Are you quite relaxed about poor Mexican women being paid little more than a pittance to be impregnated, have the baby (and after all that is what surrogacy procedures produce so let's call it a baby) forcibly removed, killed and tested to try to find a way to make it easier for rich people to have babies?
No. As I have made it quite clear, I agree that the method used is ethically unacceptable. It would not, quite rightly, have been approved in the UK.

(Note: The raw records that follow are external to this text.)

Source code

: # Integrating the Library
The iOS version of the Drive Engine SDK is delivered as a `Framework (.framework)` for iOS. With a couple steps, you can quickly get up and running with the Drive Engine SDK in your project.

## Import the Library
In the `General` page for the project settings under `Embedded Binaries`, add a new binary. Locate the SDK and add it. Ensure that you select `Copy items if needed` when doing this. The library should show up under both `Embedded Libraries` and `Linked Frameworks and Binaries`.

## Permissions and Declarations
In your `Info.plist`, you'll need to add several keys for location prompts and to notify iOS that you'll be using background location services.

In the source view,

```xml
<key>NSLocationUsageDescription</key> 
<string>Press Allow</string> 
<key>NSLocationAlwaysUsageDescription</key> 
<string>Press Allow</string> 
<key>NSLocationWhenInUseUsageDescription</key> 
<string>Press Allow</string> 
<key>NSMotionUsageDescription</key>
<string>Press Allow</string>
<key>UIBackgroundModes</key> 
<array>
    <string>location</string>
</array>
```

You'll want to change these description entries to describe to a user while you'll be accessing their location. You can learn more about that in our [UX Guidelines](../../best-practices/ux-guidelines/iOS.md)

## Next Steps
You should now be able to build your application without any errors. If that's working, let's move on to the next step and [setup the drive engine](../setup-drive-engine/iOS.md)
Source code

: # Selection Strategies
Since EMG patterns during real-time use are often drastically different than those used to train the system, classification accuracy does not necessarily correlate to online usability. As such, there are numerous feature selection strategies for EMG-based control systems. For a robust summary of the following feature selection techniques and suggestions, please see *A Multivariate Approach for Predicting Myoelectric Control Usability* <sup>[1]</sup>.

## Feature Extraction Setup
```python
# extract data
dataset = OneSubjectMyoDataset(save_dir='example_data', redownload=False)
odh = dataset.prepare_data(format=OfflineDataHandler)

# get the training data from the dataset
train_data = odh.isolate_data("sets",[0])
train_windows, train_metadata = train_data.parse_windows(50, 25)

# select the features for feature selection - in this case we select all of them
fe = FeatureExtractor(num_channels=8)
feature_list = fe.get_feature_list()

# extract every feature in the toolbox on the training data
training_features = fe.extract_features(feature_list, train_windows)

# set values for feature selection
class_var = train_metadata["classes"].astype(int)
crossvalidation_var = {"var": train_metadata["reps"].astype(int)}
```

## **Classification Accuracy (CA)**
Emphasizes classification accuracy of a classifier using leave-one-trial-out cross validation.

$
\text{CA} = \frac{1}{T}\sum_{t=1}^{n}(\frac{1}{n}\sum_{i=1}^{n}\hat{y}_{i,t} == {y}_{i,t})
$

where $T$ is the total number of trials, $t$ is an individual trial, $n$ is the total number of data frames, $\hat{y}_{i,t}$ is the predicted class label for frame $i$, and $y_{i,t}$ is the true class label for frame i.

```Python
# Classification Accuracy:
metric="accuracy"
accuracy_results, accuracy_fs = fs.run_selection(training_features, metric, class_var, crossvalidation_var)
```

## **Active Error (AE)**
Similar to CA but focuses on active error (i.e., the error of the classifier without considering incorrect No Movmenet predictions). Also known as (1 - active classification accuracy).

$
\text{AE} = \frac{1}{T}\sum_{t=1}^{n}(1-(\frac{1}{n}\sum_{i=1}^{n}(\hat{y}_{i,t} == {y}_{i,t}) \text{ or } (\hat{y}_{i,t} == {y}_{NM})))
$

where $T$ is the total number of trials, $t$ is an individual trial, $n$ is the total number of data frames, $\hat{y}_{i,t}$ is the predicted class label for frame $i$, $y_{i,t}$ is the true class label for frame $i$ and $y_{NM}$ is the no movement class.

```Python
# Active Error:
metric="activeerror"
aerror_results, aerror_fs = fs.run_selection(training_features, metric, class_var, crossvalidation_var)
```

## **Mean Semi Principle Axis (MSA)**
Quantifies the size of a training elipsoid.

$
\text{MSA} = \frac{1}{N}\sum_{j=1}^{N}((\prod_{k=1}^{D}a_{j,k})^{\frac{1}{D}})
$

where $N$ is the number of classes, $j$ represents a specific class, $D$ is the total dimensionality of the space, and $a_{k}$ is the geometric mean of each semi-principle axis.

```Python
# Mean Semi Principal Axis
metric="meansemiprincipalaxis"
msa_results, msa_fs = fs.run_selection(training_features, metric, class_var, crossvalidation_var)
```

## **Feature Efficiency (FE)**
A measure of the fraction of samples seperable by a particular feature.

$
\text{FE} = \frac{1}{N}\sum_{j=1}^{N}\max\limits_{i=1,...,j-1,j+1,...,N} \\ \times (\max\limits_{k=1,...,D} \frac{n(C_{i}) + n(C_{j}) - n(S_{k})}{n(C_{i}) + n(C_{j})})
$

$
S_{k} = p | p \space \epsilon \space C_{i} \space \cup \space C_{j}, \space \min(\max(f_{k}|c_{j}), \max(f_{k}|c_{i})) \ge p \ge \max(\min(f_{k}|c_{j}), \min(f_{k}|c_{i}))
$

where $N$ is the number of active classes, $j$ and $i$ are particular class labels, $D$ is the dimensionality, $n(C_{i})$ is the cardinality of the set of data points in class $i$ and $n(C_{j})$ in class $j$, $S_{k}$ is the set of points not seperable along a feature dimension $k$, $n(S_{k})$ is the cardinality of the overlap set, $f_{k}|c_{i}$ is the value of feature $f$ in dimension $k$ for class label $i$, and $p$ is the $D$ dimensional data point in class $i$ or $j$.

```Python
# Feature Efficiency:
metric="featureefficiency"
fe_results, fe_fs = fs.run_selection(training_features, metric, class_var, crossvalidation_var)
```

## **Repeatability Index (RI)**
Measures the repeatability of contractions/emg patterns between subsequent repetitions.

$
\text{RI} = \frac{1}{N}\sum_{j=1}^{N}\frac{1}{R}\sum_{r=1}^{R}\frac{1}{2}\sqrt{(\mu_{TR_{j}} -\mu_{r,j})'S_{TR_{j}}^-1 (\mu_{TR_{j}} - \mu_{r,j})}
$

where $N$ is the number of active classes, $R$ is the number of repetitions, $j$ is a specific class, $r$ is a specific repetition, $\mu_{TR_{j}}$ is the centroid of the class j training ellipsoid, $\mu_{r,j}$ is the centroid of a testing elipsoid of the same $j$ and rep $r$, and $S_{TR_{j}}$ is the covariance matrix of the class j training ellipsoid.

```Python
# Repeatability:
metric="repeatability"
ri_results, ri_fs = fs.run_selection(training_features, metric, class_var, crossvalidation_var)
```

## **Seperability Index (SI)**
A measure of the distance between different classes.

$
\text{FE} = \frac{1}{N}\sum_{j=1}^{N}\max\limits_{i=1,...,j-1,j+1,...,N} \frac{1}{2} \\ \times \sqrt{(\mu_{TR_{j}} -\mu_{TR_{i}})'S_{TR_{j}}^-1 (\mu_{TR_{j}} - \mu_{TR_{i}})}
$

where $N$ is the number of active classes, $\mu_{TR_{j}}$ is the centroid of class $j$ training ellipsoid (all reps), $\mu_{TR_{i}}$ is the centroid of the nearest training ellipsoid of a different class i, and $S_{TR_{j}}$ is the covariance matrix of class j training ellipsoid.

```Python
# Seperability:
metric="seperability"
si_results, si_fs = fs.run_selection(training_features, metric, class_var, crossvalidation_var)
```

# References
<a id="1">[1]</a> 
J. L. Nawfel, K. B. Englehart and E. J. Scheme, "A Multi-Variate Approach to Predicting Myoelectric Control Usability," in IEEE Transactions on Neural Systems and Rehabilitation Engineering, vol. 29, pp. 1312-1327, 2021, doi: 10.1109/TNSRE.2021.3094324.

If you had actually read or understood the paper, you would realise that it focused on uterine lavage - a completely different procedure to IVF. It really won’t have any impact on current IVF procedures either in this country or anywhere else in the world. Furthermore, it doesn’t even tell us anything new about uterine lavage, as we have been performing that on farm animals in this country for decades. The truth is, much of scientific research that gets published does little to advance our knowledge.
Your point about it happening in Mexico is beyond irrelevant. The experiment has happened, its results are known and will be used.
So my point is that the paper is almost irrelevant to fertility practices in this country (UK). Although even if it somehow was relevant, the UK has neither funded nor condoned this research, so I fail to see why it should be used as reason to not to perform IVF in the UK?
One more point - you say you are pro-choice on abortion, yet in order to further your own argument on this subject you want to call a less than 5 day embryo a ‘baby’? Bit hypocritical, no?